No Private Right of Action: Individuals should not be able to sue companies who have suffered a data breach for actions covered by federal data security and data breach notification laws. The businesses who have suffered breaches are victims of criminal activity.

Narrow Definition of “Personal Information”: To avoid over notification of consumers and unnecessary costs, the definition of “personal information” in the legislation should not include information accessible through public records. For example, merely the combination of a name, address and birthday should not qualify as personal information.

Preemption of State Laws: Any federal data security and data breach notification law should preempt State laws and requirements. Without strong preemption language, the compliance burden for small businesses will not be alleviated and the effectiveness of any law would be significantly undermined.
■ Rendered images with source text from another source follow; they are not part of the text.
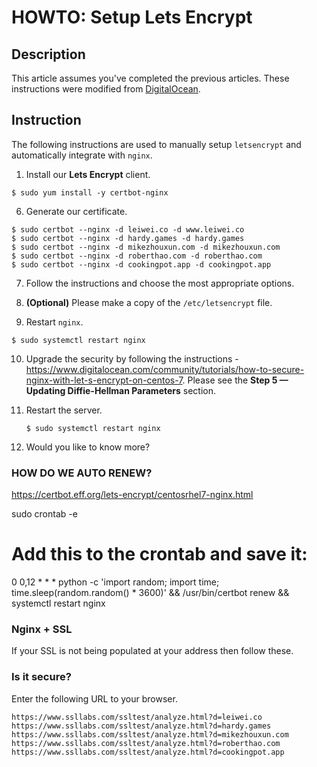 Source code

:# HOWTO: Setup Lets Encrypt
## Description
This article assumes you've completed the previous articles. These instructions were modified from [DigitalOcean](https://www.digitalocean.com/community/tutorials/how-to-secure-nginx-with-let-s-encrypt-on-centos-7).

## Instruction
The following instructions are used to manually setup `letsencrypt` and automatically integrate with `nginx`.

1. Install our **Lets Encrypt** client.

  ```
  $ sudo yum install -y certbot-nginx
  ```


6. Generate our certificate.

  ```
  $ sudo certbot --nginx -d leiwei.co -d www.leiwei.co
  $ sudo certbot --nginx -d hardy.games -d hardy.games
  $ sudo certbot --nginx -d mikezhouxun.com -d mikezhouxun.com
  $ sudo certbot --nginx -d roberthao.com -d roberthao.com
  $ sudo certbot --nginx -d cookingpot.app -d cookingpot.app
  ```


7. Follow the instructions and choose the most appropriate options.


8. **(Optional)** Please make a copy of the ``/etc/letsencrypt`` file.


9. Restart ``nginx``.

  ```
  $ sudo systemctl restart nginx
  ```


10. Upgrade the security by following the instructions - https://www.digitalocean.com/community/tutorials/how-to-secure-nginx-with-let-s-encrypt-on-centos-7. Please see the **Step 5 — Updating Diffie-Hellman Parameters** section.


11. Restart the server.

    ```
    $ sudo systemctl restart nginx
    ```


12. Would you like to know more?


### HOW DO WE AUTO RENEW?
https://certbot.eff.org/lets-encrypt/centosrhel7-nginx.html

sudo crontab -e

# Add this to the crontab and save it:
0 0,12 * * * python -c 'import random; import time; time.sleep(random.random() * 3600)' && /usr/bin/certbot renew && systemctl restart nginx


### Nginx + SSL
If your SSL is not being populated at your address then follow these.


### Is it secure?

Enter the following URL to your browser.

   ```
   https://www.ssllabs.com/ssltest/analyze.html?d=leiwei.co
   https://www.ssllabs.com/ssltest/analyze.html?d=hardy.games
   https://www.ssllabs.com/ssltest/analyze.html?d=mikezhouxun.com
   https://www.ssllabs.com/ssltest/analyze.html?d=roberthao.com
   https://www.ssllabs.com/ssltest/analyze.html?d=cookingpot.app
   ```
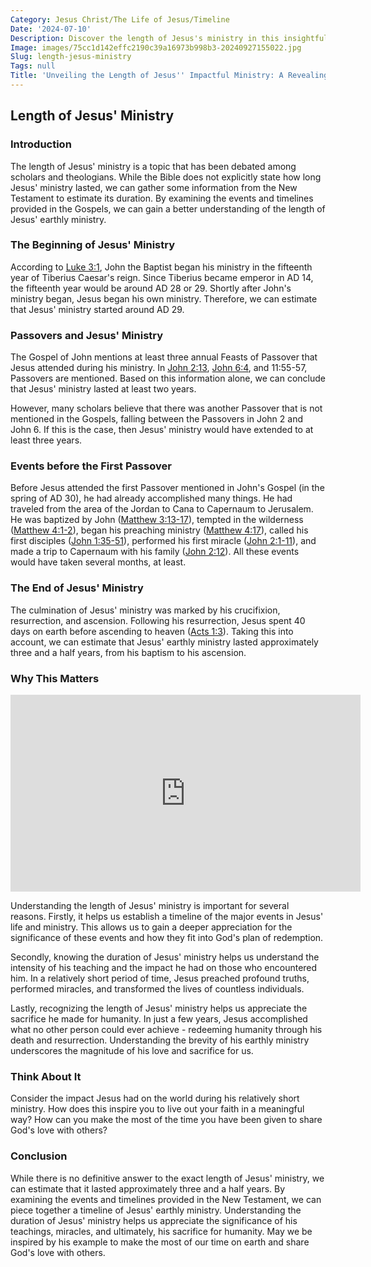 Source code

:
 ```yaml
---
Category: Jesus Christ/The Life of Jesus/Timeline
Date: '2024-07-10'
Description: Discover the length of Jesus's ministry in this insightful article. Unveil the duration of his impactful teachings and spiritual journey.
Image: images/75cc1d142effc2190c39a16973b998b3-20240927155022.jpg
Slug: length-jesus-ministry
Tags: null
Title: 'Unveiling the Length of Jesus'' Impactful Ministry: A Revealing Exploration'
---
```


## Length of Jesus' Ministry

### Introduction

The length of Jesus' ministry is a topic that has been debated among scholars and theologians. While the Bible does not explicitly state how long Jesus' ministry lasted, we can gather some information from the New Testament to estimate its duration. By examining the events and timelines provided in the Gospels, we can gain a better understanding of the length of Jesus' earthly ministry.

### The Beginning of Jesus' Ministry

According to [Luke 3:1](https://www.bibleref.com/Luke/3/Luke-3-1.html), John the Baptist began his ministry in the fifteenth year of Tiberius Caesar's reign. Since Tiberius became emperor in AD 14, the fifteenth year would be around AD 28 or 29. Shortly after John's ministry began, Jesus began his own ministry. Therefore, we can estimate that Jesus' ministry started around AD 29.

### Passovers and Jesus' Ministry

The Gospel of John mentions at least three annual Feasts of Passover that Jesus attended during his ministry. In [John 2:13](https://www.bibleref.com/John/2/John-2-13.html), [John 6:4](https://www.bibleref.com/John/6/John-6-4.html), and 11:55-57, Passovers are mentioned. Based on this information alone, we can conclude that Jesus' ministry lasted at least two years.

However, many scholars believe that there was another Passover that is not mentioned in the Gospels, falling between the Passovers in John 2 and John 6. If this is the case, then Jesus' ministry would have extended to at least three years.

### Events before the First Passover

Before Jesus attended the first Passover mentioned in John's Gospel (in the spring of AD 30), he had already accomplished many things. He had traveled from the area of the Jordan to Cana to Capernaum to Jerusalem. He was baptized by John ([Matthew 3:13-17](https://www.bibleref.com/Matthew/3/Matthew-3-13.html)), tempted in the wilderness ([Matthew 4:1-2](https://www.bibleref.com/Matthew/4/Matthew-4-1.html)), began his preaching ministry ([Matthew 4:17](https://www.bibleref.com/Matthew/4/Matthew-4-17.html)), called his first disciples ([John 1:35-51](https://www.bibleref.com/John/1/John-1-35.html)), performed his first miracle ([John 2:1-11](https://www.bibleref.com/John/2/John-2-1.html)), and made a trip to Capernaum with his family ([John 2:12](https://www.bibleref.com/John/2/John-2-12.html)). All these events would have taken several months, at least.

### The End of Jesus' Ministry

The culmination of Jesus' ministry was marked by his crucifixion, resurrection, and ascension. Following his resurrection, Jesus spent 40 days on earth before ascending to heaven ([Acts 1:3](https://www.bibleref.com/Acts/1/Acts-1-3.html)). Taking this into account, we can estimate that Jesus' earthly ministry lasted approximately three and a half years, from his baptism to his ascension.

### Why This Matters


<iframe width="560" height="315" src="https://www.youtube.com/embed/AYvb9AvQ2l0" frameborder="0" allow="autoplay; encrypted-media" allowfullscreen></iframe>


Understanding the length of Jesus' ministry is important for several reasons. Firstly, it helps us establish a timeline of the major events in Jesus' life and ministry. This allows us to gain a deeper appreciation for the significance of these events and how they fit into God's plan of redemption.

Secondly, knowing the duration of Jesus' ministry helps us understand the intensity of his teaching and the impact he had on those who encountered him. In a relatively short period of time, Jesus preached profound truths, performed miracles, and transformed the lives of countless individuals.

Lastly, recognizing the length of Jesus' ministry helps us appreciate the sacrifice he made for humanity. In just a few years, Jesus accomplished what no other person could ever achieve - redeeming humanity through his death and resurrection. Understanding the brevity of his earthly ministry underscores the magnitude of his love and sacrifice for us.

### Think About It

Consider the impact Jesus had on the world during his relatively short ministry. How does this inspire you to live out your faith in a meaningful way? How can you make the most of the time you have been given to share God's love with others?

### Conclusion

While there is no definitive answer to the exact length of Jesus' ministry, we can estimate that it lasted approximately three and a half years. By examining the events and timelines provided in the New Testament, we can piece together a timeline of Jesus' earthly ministry. Understanding the duration of Jesus' ministry helps us appreciate the significance of his teachings, miracles, and ultimately, his sacrifice for humanity. May we be inspired by his example to make the most of our time on earth and share God's love with others.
Exemption for use of Technology that Renders Data Unusable or Unreadable: Federal legislation should include an exemption from notification requirements for companies
who utilize technologies to render data unusable or unreadable. This exemption should
be technology-neutral.

Limits on Financial Penalties: Massive financial penalties are unwarranted, and could force small businesses out of existence. Penalties should be reasonable, and should take into account the size of the company that suffered the breach and the type of data that was accessed.

No Fixed Data Security Requirements: Data security requirements should not be specifically enumerated within the legislation. Instead, the legislation should direct the government to work with industry to develop a set of flexible “best practices.”
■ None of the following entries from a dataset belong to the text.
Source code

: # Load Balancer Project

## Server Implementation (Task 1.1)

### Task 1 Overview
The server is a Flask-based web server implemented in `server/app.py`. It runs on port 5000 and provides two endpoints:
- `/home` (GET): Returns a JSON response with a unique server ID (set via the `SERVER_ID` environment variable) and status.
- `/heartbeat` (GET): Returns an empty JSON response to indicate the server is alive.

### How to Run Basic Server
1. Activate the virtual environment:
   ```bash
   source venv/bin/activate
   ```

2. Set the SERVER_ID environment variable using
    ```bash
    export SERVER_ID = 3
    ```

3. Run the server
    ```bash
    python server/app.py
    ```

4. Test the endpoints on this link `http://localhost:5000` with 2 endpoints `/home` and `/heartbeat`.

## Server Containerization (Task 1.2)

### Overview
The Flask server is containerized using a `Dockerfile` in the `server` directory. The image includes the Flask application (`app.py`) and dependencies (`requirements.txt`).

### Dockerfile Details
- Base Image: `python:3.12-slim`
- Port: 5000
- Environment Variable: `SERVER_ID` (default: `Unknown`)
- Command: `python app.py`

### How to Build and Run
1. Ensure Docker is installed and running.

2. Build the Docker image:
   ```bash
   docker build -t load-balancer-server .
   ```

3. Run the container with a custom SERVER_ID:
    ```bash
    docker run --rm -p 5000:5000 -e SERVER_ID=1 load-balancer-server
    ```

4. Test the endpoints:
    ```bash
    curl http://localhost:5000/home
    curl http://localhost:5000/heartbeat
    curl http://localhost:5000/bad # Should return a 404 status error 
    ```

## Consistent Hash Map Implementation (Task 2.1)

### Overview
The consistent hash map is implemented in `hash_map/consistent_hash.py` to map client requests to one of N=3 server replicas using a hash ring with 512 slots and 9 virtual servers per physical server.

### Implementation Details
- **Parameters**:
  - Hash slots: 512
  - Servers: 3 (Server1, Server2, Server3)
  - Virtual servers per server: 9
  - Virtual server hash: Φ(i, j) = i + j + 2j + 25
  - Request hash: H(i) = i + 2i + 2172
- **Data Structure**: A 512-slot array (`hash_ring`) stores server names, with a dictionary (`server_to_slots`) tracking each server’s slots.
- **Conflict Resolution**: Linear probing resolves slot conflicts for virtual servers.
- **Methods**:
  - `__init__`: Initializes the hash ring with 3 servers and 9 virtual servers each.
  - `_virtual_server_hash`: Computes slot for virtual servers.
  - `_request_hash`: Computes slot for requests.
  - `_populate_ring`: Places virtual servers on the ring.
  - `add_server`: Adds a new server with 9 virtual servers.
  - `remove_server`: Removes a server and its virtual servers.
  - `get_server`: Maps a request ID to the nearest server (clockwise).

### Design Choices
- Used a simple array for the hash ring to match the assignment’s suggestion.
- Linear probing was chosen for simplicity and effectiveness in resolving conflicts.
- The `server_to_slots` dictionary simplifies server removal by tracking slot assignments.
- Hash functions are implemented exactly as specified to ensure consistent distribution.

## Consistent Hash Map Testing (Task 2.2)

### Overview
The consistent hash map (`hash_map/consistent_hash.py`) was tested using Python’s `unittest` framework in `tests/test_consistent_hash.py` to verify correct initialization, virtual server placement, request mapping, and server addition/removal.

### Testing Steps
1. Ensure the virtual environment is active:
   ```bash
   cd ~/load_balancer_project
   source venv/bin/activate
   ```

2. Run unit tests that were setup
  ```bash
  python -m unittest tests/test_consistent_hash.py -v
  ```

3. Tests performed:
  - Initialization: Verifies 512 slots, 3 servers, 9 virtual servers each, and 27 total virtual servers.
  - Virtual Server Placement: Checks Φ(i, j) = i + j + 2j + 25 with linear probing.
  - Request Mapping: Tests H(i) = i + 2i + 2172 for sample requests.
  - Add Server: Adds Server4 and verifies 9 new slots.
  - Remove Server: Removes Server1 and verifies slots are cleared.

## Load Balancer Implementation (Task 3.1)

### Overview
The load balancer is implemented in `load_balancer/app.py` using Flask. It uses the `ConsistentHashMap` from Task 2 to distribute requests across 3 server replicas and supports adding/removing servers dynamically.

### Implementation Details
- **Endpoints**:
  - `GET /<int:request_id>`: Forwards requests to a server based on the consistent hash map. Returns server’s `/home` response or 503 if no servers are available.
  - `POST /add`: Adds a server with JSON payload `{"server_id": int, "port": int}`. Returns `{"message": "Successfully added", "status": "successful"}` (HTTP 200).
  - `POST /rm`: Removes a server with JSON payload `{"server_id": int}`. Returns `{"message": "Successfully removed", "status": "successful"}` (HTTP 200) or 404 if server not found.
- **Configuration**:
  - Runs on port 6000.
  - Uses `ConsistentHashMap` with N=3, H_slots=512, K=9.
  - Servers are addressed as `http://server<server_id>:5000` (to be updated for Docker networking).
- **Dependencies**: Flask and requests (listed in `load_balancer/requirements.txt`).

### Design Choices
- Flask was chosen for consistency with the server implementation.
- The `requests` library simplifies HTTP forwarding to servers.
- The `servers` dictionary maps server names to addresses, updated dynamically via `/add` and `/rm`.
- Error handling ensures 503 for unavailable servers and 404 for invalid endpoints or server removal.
No Over-Burdensome Notification Requirements: Data breach notification legislation
should avoid overly prescriptive notification requirements. In the event of a breach, companies should dedicate their resources to efforts that most directly notify and protect consumers. Additional requirements, such as those mandating the creation of call centers or the provision of credit reports, would divert resources away from small businesses seeking to protect and inform their customers.

Reasonable Notification Timeframe: Legislation should require a reasonable timeframe for notification, which includes allowances for risk assessment without requiring a specific time limit that must apply to every case.

Take Other Laws into Account: Companies that are subject to other data security and/or
breach notification laws, such as HIPAA, Gramm-Leach-Bliley or the Fair Credit Reporting Act, should be exempt from these requirements.